Abstract
In this work, an efficient scheme has been proposed for the computer-aided detection of the wide-spread disease diabetes. This scheme involves certain data mining techniques for the purpose of detecting the chances of diabetes by looking into a patient’s medical record. This work attempts to classify the nature of diabetes (Type-I and Type-II) as well. It also tries to determine the level of risk associated presently with the affected patient. Four different algorithms namely decision tree, Naive Bayes, support vector machine (SVM), and Adaboost-M1 have been used for the purpose of labeling the records as either diabetic or non-diabetic. A comparison strategy is then followed to adopt the best scheme among these through the voting expert. The proposed work gives satisfactory diagnosis result when compared to the ground-truth data. Overall accuracy rate of 95% is achieved through k-fold cross-validation (
Introduction
Diabetes is generally not a disease rather the inability of the human body through which it can not break the blood sugar into its constituents. The technical nomenclature for this is Diabetes Mellitus [1]. There may be mild to critical health condition pertaining to this inability. The person suffering from this medical condition has to take care of his/her blood sugar level with utmost care failing which it may lead to critical and sometimes fatal situations. There are several theories behind this medical conditions. It may be the pancreas which may not be able to produce the insulin which is solely responsible for dealing with the balance maintenance of the blood sugar. It may be the insulin strength which may not be strong enough able to do the task of balancing the blood sugar. Several other theories does exist as well. Based on the pre-conditions, diabetes mellitus is categorized into three different types. They are:
Type-1-diabetes mallitus (DM): A person suffering for this condition is unable to secret sufficient insulin through his/her pancreas. The reason behind this condition is still a research area in medical science and thus unknown. Type-2 DM: In this medical condition, the boy of the person becomes resistant to the insulin and thus can not break the blood sugar. Gestational DM: This type of medical condition occurs due to high blood pressure and hypertension over a long period of time. Generally, pregnant woman suffer from this type.
As per the survey report by national diabetic official forum approximately 10% among the US citizens are suffering from DM [2]. Worldwide, more than 420 millions of people (equally men and women) have got DM.
Data mining refers to the extraction of meaningful information from a large and vivid repository. It is treated as a KDD (knowledge data discovery) process (Fig. 1). The analysis pertains to known patterns and the challenge is to predict the nature of the unknown pattern. In this regard, data mining has been considered as a boon in the field of medical science. It is thus gaining importance day by day. By this, numerous disease and medical conditions can be predicated with accuracy and with least human interventions. Its applications in medical science includes analysis of several medical conditions like cancer, diabetes, heart problems, liver health condition, and brain related conditions.
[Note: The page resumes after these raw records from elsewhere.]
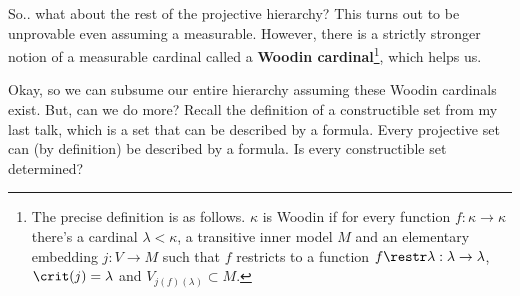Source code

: 
So.. what about the rest of the projective hierarchy? This turns out to be unprovable even assuming a measurable. However, there is a strictly stronger notion of a measurable cardinal called a \textbf{Woodin cardinal}\footnote{The precise definition is as follows. $\kappa$ is Woodin if for every function $f:\kappa\to\kappa$ there's a cardinal $\lambda<\kappa$, a transitive inner model $M$ and an elementary embedding $j:V\to M$ such that $f$ restricts to a function $f\restr\lambda:\lambda\to\lambda$, $\crit(j)=\lambda$ and $V_{j(f)(\lambda)}\subset M$.}, which helps us.


Okay, so we can subsume our entire hierarchy assuming these Woodin cardinals exist. But, can we do more? Recall the definition of a constructible set from my last talk, which is a set that can be described by a formula. Every projective set can (by definition) be described by a formula. Is every constructible set determined?



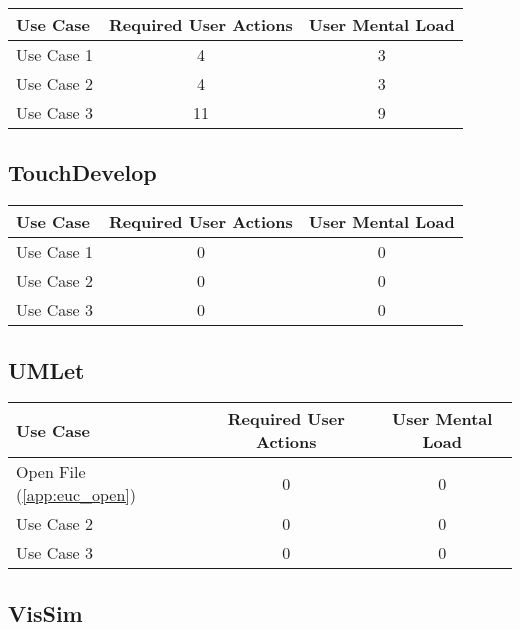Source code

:\begin{tabularx}{\textwidth}{Xcc}
\textbf{Use Case} & \textbf{Required User Actions} & \textbf{User Mental Load}\\
\hline
Use Case 1                          & 4 & 3 \\
Use Case 2                          & 4 & 3 \\
Use Case 3                          & 11 & 9
\end{tabularx}

\subsection*{TouchDevelop}




\begin{tabularx}{\textwidth}{Xcc}
\textbf{Use Case} & \textbf{Required User Actions} & \textbf{User Mental Load}\\
\hline
Use Case 1                          & 0 & 0 \\
Use Case 2                          & 0 & 0 \\
Use Case 3                          & 0 & 0
\end{tabularx}

\subsection*{UMLet}

\begin{tabularx}{\textwidth}{Xcc}
\textbf{Use Case} & \textbf{Required User Actions} & \textbf{User Mental Load}\\
\hline
Open File (\ref{app:euc_open}) & 0 & 0 \\
Use Case 2                     & 0 & 0 \\
Use Case 3                     & 0 & 0
\end{tabularx}

\subsection*{VisSim}

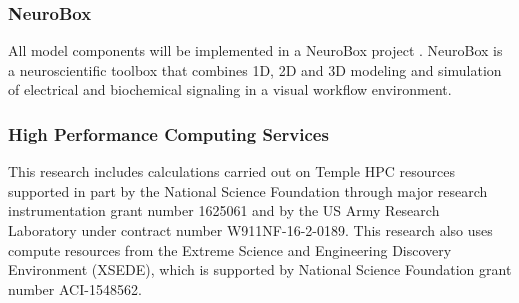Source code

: \documentclass[12pt]{article}
\begin{document}
\subsubsection*{NeuroBox}
All model components will be implemented in a NeuroBox project \cite{Stepniewski2019,10.3389/fnana.2016.00008}.
NeuroBox is a neuroscientific toolbox that combines 1D, 2D and 3D modeling and simulation
of electrical and biochemical signaling in a visual workflow environment.



\subsubsection*{High Performance Computing Services} %
This research includes calculations carried out on Temple HPC resources supported in part by the National Science Foundation through major research instrumentation grant number 1625061 and by the US Army Research Laboratory under contract number W911NF-16-2-0189. This research also uses compute resources from the Extreme Science and Engineering Discovery Environment (XSEDE), which is supported by National Science Foundation grant number ACI-1548562. 
\clearpage


\end{document}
However diagnosis and analysis of DM is gaining importance world wide as this medical condition is spreading rapidly.
General overview of a KDD system [3].
Numerous analytical tools and techniques have been proposed for the purpose. Several schemes have been proposed for the diagnosis and detection of DM. The schemes generally employ different concepts like Naive Bayes, Kernels, Support vector, Probabilistic models etc. [4, 5, 6].
In [7], the author have presented a scheme called CoLe that can predict ealy stage of diabetes. CoLe is an integrated framework. This can be trated as a pure KDD process. In [8], different types of classifiers have been individually implemented. These algorithms includes KNN (K nearest neighbor), Naive Bayes, LDA (linear discriminant analysis), C-4.5, and ID3. The C-4.5 algorithm has been proved to be a better classifier for prediction of DM with an accuracy rate of 91%. In [9], an expert clinical system has been proposed for the diagnosis of DM. It uses XCS (extended classification system) as the constituent classifier. In [10], the apriori scheme has been utilized for the intra-classification of type-2 DM. Association rule mining has been the key classifier in this context. Suitable pre-processing techniques have also been applied for the purpose. In [11], another framework called duo-mining tool is introduced for the diagnosis of diabetes. This also focuses on the intra-classification of type-2 DM. In [12], hierarchical clustering technique is used discover the different models for predicting the controlling mechanism for DM. In [13], the CART has been used for prediction of diabetes. It also predict the risk factor associated with the medical condition of the person. In [14], both the SVM and Naive Bayes are used for the purpose of predicting DM. This work focuses on diabetic retinopathy. It gives an overall accuracy rate of 84%. In [15], a database has been proposed for the purpose of diagnosis of DM through several data mining techniques. Disease correlation approach has been proposed in [16] using Naive Bayes method for diagnosis of heart related diseases occuring due to DM.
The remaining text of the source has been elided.